Tell Me a Story

By: Ravinder Singh

Inspiring, Touching, Funny and Heartfelt Stories from Life . . .



... I Love you Rachu ...





The End of the Tunnel


KRISHNASISH JANA


Honestly, I had never imagined I would be opening this leaf from the book of my life ever again. It was presumably buried deep beneath the thick misty veils of what everybody calls ‘memory’. But there are some incidents that, at the sudden mention of certain words, shoot back as colourful kaleidoscopes right before your eyes, and then change, very slowly, to calm and clear images. The images I saw were not so clear, but for a moment I could smell the strange aura of grievance around me, which was an extraordinary case of déjà vu. The smell brought me tears.

I was a fourteen-year-old kid then, and I barely knew anything other than my parents, my home, my school, and the ‘ice-cream man’ at the gate. It was just another dull afternoon. My school van halted by the lane to my house, and I sprinted towards the newly painted gate, and saw my mother waiting for me. I opened the gate, but she hardly noticed the sound. That was something I experienced for the first time in my life. She could never have been so preoccupied. What was that she was so deeply absorbed in? For a moment I stared at her blankly, and the next moment, it struck me like a massive lightning bolt. I walked towards her. She suddenly turned around. Her eyes were swollen. I managed to ask, ‘Is it about Uncle?’

She did not reply. But I saw the terrible confirmation of my fears trickle as a callous teardrop down her cheek.

So, it’s over. He’s gone. Forever . . .

She took my bag from me, offered me a dry smile, and said, ‘Come upstairs, your lunch is ready.’

I did not ask any more questions. As I entered the house, I felt a weird silence all around. Even the leaves of the trees seemed to hustle with utmost caution. I tried to have a peek into my grandmother’s room, but my mother pulled me up the stairs. My father was nowhere to be seen.

I had my bath. I was not very surprised, because I had actually been praying to God for this. When the imminence of death stares right into one’s helpless eyes, it’s better to leave early than to stay a little longer and bear more pain quite unnecessarily. My uncle’s cancer was terminal. He never touched a cigarette in his life, and yet it was lung cancer.

Fate really knows how to mock itself at times.

I wasn’t allowed to visit him in the hospital. ‘He’s no longer the uncle you know,’ was the rational answer that was supposed to satiate my uncontrollable curiosity. But from their conversations I realized very well that my uncle was going through a lot of pain, unavoidable pain perhaps, while we all knew what the end would exactly be. I was too naïve to understand that the weakness of consanguinity was the only solid justification.

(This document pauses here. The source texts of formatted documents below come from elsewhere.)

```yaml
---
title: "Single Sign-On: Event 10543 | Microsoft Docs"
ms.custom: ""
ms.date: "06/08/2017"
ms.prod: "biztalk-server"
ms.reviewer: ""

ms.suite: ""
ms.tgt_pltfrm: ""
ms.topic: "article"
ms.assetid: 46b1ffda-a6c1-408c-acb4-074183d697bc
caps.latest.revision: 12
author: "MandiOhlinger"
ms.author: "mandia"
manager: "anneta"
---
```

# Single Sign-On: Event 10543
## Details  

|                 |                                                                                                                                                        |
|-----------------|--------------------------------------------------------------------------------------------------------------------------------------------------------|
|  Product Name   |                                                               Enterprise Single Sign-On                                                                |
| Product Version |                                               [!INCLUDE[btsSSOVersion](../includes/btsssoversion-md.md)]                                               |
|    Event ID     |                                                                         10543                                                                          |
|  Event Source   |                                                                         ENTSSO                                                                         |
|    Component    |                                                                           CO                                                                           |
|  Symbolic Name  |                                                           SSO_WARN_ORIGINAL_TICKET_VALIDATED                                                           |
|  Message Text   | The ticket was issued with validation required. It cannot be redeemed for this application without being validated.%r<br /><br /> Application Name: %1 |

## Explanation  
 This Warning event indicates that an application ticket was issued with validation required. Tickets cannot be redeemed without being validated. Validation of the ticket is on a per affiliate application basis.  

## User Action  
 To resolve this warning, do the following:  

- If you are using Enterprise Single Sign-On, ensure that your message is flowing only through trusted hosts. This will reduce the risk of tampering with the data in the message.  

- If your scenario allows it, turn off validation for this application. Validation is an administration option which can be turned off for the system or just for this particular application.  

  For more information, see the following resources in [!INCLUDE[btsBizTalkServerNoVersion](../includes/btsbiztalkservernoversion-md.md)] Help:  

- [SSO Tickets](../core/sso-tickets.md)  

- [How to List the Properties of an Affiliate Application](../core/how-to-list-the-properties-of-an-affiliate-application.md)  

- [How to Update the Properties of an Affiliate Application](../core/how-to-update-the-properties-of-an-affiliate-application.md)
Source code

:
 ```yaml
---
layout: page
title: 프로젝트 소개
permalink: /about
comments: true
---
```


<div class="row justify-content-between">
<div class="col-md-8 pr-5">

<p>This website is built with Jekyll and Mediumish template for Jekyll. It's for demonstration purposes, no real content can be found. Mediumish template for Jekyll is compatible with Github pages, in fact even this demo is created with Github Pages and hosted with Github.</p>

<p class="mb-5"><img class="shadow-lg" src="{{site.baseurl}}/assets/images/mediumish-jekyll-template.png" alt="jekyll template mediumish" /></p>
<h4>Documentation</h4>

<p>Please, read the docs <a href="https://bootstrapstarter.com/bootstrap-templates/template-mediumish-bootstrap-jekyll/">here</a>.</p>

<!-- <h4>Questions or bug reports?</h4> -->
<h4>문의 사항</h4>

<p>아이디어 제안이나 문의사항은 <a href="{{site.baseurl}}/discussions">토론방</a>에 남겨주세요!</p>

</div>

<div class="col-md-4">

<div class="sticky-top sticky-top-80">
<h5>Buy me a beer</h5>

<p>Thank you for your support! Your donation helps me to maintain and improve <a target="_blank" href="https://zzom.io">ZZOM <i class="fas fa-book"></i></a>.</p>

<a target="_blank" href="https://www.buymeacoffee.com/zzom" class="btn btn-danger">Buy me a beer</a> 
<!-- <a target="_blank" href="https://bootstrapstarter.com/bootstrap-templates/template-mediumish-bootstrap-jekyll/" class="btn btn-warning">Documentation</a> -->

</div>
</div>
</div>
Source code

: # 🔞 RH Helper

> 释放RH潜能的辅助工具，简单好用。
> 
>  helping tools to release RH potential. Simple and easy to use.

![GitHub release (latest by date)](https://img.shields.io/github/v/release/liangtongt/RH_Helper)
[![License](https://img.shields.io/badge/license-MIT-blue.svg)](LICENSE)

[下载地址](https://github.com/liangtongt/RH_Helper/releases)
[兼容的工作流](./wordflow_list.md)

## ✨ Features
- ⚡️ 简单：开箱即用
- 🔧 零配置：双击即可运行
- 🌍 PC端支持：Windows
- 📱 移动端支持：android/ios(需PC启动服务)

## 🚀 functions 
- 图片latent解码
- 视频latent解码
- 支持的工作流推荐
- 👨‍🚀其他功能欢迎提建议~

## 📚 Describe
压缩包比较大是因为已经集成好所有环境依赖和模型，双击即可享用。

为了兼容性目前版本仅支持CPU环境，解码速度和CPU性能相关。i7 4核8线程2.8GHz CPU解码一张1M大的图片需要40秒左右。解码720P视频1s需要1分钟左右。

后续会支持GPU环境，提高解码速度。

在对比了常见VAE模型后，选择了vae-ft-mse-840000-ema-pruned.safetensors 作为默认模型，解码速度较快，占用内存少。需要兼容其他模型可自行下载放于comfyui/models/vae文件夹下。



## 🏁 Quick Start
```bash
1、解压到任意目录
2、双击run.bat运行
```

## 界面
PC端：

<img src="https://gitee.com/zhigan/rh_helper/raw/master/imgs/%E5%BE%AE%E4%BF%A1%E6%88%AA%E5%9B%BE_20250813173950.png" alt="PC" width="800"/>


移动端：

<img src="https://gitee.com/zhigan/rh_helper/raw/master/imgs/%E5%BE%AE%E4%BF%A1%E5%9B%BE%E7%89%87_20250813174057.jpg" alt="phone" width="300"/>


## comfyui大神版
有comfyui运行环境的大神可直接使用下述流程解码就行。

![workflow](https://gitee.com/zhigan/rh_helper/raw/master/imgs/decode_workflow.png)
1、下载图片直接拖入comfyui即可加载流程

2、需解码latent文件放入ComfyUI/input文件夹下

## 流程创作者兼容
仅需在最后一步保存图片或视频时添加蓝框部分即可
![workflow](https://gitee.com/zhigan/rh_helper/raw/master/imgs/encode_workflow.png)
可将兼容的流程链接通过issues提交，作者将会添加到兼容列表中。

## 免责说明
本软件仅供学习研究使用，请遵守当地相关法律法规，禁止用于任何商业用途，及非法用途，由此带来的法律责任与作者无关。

Hope was everything then. Everything.

And now he was gone.

I ate quietly, and so did my mother. When I was going to bed for my regular afternoon nap, I mustered courage and asked her, ‘Where’s Father?’

‘He is returning from the hospital. They are bringing back your . . .’ she paused and paraphrased, ‘. . . the body.’

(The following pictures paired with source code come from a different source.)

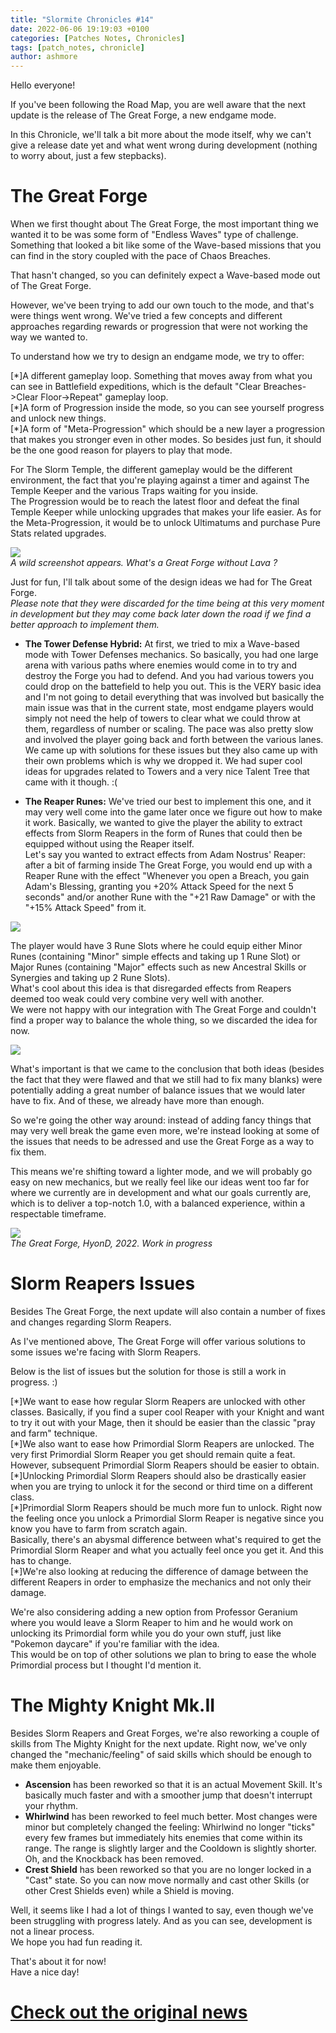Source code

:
 ```yaml
---
title: "Slormite Chronicles #14"
date: 2022-06-06 19:19:03 +0100
categories: [Patches Notes, Chronicles]
tags: [patch_notes, chronicle]
author: ashmore
---
```

Hello everyone!   
  
If you've been following the Road Map, you are well aware that the next update is the release of The Great Forge, a new endgame mode.  
  
In this Chronicle, we'll talk a bit more about the mode itself, why we can't give a release date yet and what went wrong during development (nothing to worry about, just a few stepbacks).  
  

The Great Forge
===============

  
When we first thought about The Great Forge, the most important thing we wanted it to be was some form of "Endless Waves" type of challenge. Something that looked a bit like some of the Wave-based missions that you can find in the story coupled with the pace of Chaos Breaches.  
  
That hasn't changed, so you can definitely expect a Wave-based mode out of The Great Forge.  
  
However, we've been trying to add our own touch to the mode, and that's were things went wrong. We've tried a few concepts and different approaches regarding rewards or progression that were not working the way we wanted to.  
  
To understand how we try to design an endgame mode, we try to offer:  

[\*]A different gameplay loop. Something that moves away from what you can see in Battlefield expeditions, which is the default "Clear Breaches->Clear Floor->Repeat" gameplay loop.  
[\*]A form of Progression inside the mode, so you can see yourself progress and unlock new things.  
[\*]A form of "Meta-Progression" which should be a new layer a progression that makes you stronger even in other modes. So besides just fun, it should be the one good reason for players to play that mode.  

  
  
For The Slorm Temple, the different gameplay would be the different environment, the fact that you're playing against a timer and against The Temple Keeper and the various Traps waiting for you inside.  
The Progression would be to reach the latest floor and defeat the final Temple Keeper while unlocking upgrades that makes your life easier. As for the Meta-Progression, it would be to unlock Ultimatums and purchase Pure Stats related upgrades.  
  
![](/assets/patch_notes/1df5f7c3cd841779fc9616fe797eb5c72c0a6b52)  
*A wild screenshot appears. What's a Great Forge without Lava ?*  
  
Just for fun, I'll talk about some of the design ideas we had for The Great Forge.  
*Please note that they were discarded for the time being at this very moment in development but they may come back later down the road if we find a better approach to implement them.*  
  
- **The Tower Defense Hybrid:** At first, we tried to mix a Wave-based mode with Tower Defenses mechanics. So basically, you had one large arena with various paths where enemies would come in to try and destroy the Forge you had to defend. And you had various towers you could drop on the battefield to help you out. This is the VERY basic idea and I'm not going to detail everything that was involved but basically the main issue was that in the current state, most endgame players would simply not need the help of towers to clear what we could throw at them, regardless of number or scaling. The pace was also pretty slow and involved the player going back and forth between the various lanes. We came up with solutions for these issues but they also came up with their own problems which is why we dropped it. We had super cool ideas for upgrades related to Towers and a very nice Talent Tree that came with it though. :(  
  
- **The Reaper Runes:** We've tried our best to implement this one, and it may very well come into the game later once we figure out how to make it work. Basically, we wanted to give the player the ability to extract effects from Slorm Reapers in the form of Runes that could then be equipped without using the Reaper itself.  
Let's say you wanted to extract effects from Adam Nostrus' Reaper: after a bit of farming inside The Great Forge, you would end up with a Reaper Rune with the effect "Whenever you open a Breach, you gain Adam's Blessing, granting you +20% Attack Speed for the next 5 seconds" and/or another Rune with the "+21 Raw Damage" or with the "+15% Attack Speed" from it.   
  
![](/assets/patch_notes/b78887490b6936e0e04e74f0a77698bad4cf4184)  
  
The player would have 3 Rune Slots where he could equip either Minor Runes (containing "Minor" simple effects and taking up 1 Rune Slot) or Major Runes (containing "Major" effects such as new Ancestral Skills or Synergies and taking up 2 Rune Slots).  
What's cool about this idea is that disregarded effects from Reapers deemed too weak could very combine very well with another.  
We were not happy with our integration with The Great Forge and couldn't find a proper way to balance the whole thing, so we discarded the idea for now.  
  
![](/assets/patch_notes/19c70d743f6c9dcbf24ccf0782ad4cd09844e29a)  
  
What's important is that we came to the conclusion that both ideas (besides the fact that they were flawed and that we still had to fix many blanks) were potentially adding a great number of balance issues that we would later have to fix. And of these, we already have more than enough.  
  
So we're going the other way around: instead of adding fancy things that may very well break the game even more, we're instead looking at some of the issues that needs to be adressed and use the Great Forge as a way to fix them.  
  
This means we're shifting toward a lighter mode, and we will probably go easy on new mechanics, but we really feel like our ideas went too far for where we currently are in development and what our goals currently are, which is to deliver a top-notch 1.0, with a balanced experience, within a respectable timeframe.  
  
![](/assets/patch_notes/c2f95fda3e2540ca31ce68676f39edd434e6a0f8)  
*The Great Forge, HyonD, 2022. Work in progress*  
  

Slorm Reapers Issues
====================

  
Besides The Great Forge, the next update will also contain a number of fixes and changes regarding Slorm Reapers.  
  
As I've mentioned above, The Great Forge will offer various solutions to some issues we're facing with Slorm Reapers.  
  
Below is the list of issues but the solution for those is still a work in progress. :)  
  

[\*]We want to ease how regular Slorm Reapers are unlocked with other classes. Basically, if you find a super cool Reaper with your Knight and want to try it out with your Mage, then it should be easier than the classic "pray and farm" technique.  
[\*]We also want to ease how Primordial Slorm Reapers are unlocked. The very first Primordial Slorm Reaper you get should remain quite a feat. However, subsequent Primordial Slorm Reapers should be easier to obtain.  
[\*]Unlocking Primordial Slorm Reapers should also be drastically easier when you are trying to unlock it for the second or third time on a different class.  
[\*]Primordial Slorm Reapers should be much more fun to unlock. Right now the feeling once you unlock a Primordial Slorm Reaper is negative since you know you have to farm from scratch again.  
Basically, there's an abysmal difference between what's required to get the Primordial Slorm Reaper and what you actually feel once you get it. And this has to change.   
[\*]We're also looking at reducing the difference of damage between the different Reapers in order to emphasize the mechanics and not only their damage.  

  
  
We're also considering adding a new option from Professor Geranium where you would leave a Slorm Reaper to him and he would work on unlocking its Primordial form while you do your own stuff, just like "Pokemon daycare" if you're familiar with the idea.  
This would be on top of other solutions we plan to bring to ease the whole Primordial process but I thought I'd mention it.  
  

The Mighty Knight Mk.II
=======================

  
Besides Slorm Reapers and Great Forges, we're also reworking a couple of skills from The Mighty Knight for the next update. Right now, we've only changed the "mechanic/feeling" of said skills which should be enough to make them enjoyable.  
  

* **Ascension** has been reworked so that it is an actual Movement Skill. It's basically much faster and with a smoother jump that doesn't interrupt your rhythm.
* **Whirlwind** has been reworked to feel much better. Most changes were minor but completely changed the feeling: Whirlwind no longer "ticks" every few frames but immediately hits enemies that come within its range. The range is slightly larger and the Cooldown is slightly shorter. Oh, and the Knockback has been removed.
* **Crest Shield** has been reworked so that you are no longer locked in a "Cast" state. So you can now move normally and cast other Skills (or other Crest Shields even) while a Shield is moving.

  
  
  
Well, it seems like I had a lot of things I wanted to say, even though we've been struggling with progress lately. And as you can see, development is not a linear process.   
We hope you had fun reading it.  
  
That's about it for now!  
Have a nice day!

# <a href="https://steamstore-a.akamaihd.net/news/externalpost/steam_community_announcements/4469272893507765605" target="_blank">Check out the original news</a>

I did not know what to say. He would be ashes by evening. And yet I can hear his voice, fresh and alive, still ringing in my ears . . . calling out my name, with one hand behind him, hiding a story book, for me . . .

After a few hours, I heard a couple of cars screeching to a halt at our gate. But what I heard next shall always keep reverberating in the corridors of our house—I heard a mother howl helplessly, calling out the name of her son who would never respond. I rushed down and watched my uncle covered in a stretch of white cloth, and my grandmother screaming and trying to shake him up furiously. It looked like a big pot of suppressed sorrow had suddenly burst open.

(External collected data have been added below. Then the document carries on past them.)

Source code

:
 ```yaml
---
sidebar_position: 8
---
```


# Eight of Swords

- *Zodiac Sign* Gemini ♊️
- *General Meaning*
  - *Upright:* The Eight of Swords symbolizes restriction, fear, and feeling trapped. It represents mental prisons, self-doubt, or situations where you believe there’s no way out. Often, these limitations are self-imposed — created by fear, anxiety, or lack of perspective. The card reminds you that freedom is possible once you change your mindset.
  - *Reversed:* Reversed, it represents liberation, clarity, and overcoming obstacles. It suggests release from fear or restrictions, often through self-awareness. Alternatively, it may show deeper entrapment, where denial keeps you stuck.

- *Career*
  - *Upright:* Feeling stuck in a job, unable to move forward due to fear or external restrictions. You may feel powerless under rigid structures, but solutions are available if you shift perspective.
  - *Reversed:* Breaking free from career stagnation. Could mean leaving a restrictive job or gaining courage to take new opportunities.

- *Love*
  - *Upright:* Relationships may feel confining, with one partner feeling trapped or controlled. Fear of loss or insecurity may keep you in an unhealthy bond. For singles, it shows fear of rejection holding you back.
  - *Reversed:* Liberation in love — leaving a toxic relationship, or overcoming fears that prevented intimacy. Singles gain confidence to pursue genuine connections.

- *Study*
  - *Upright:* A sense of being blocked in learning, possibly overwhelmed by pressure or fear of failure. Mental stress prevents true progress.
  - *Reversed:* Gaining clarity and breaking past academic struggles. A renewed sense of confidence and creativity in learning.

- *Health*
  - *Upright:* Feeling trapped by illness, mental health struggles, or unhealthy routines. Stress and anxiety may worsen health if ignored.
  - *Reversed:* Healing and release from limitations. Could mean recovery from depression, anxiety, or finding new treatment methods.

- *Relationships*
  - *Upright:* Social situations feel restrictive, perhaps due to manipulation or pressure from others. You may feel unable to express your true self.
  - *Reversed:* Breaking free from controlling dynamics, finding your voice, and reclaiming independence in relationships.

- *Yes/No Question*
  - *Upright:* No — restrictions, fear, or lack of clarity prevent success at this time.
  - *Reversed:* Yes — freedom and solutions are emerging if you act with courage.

I had seen this scene a hundred times in movies and TV serials. But seeing this right before my own eyes, with my own family members instead of unknown faces, was a horrible experience. I could feel my mother’s grip tighten around my wrist. She was crying, and it was no longer under her control. ‘Come back! You don’t have to see this!’ She kept on pleading, but I did not budge. I had to see.

My grandmother was gradually slowing down. Her shadow seemed to relentlessly pull her back on the ground, whispering in her ears that no matter how much she shouted, her son was too far to hear her. Her swollen eyes seemed ready to close any moment, because of the tempestuous deluge they had been suffering. She slowly stopped thumping on her dead son’s chest. Gradually, her voice lost its intensity. She placed her head on the wooden cot. My aunts and my father carried her slowly back to her room. She had lost all her energy to resist.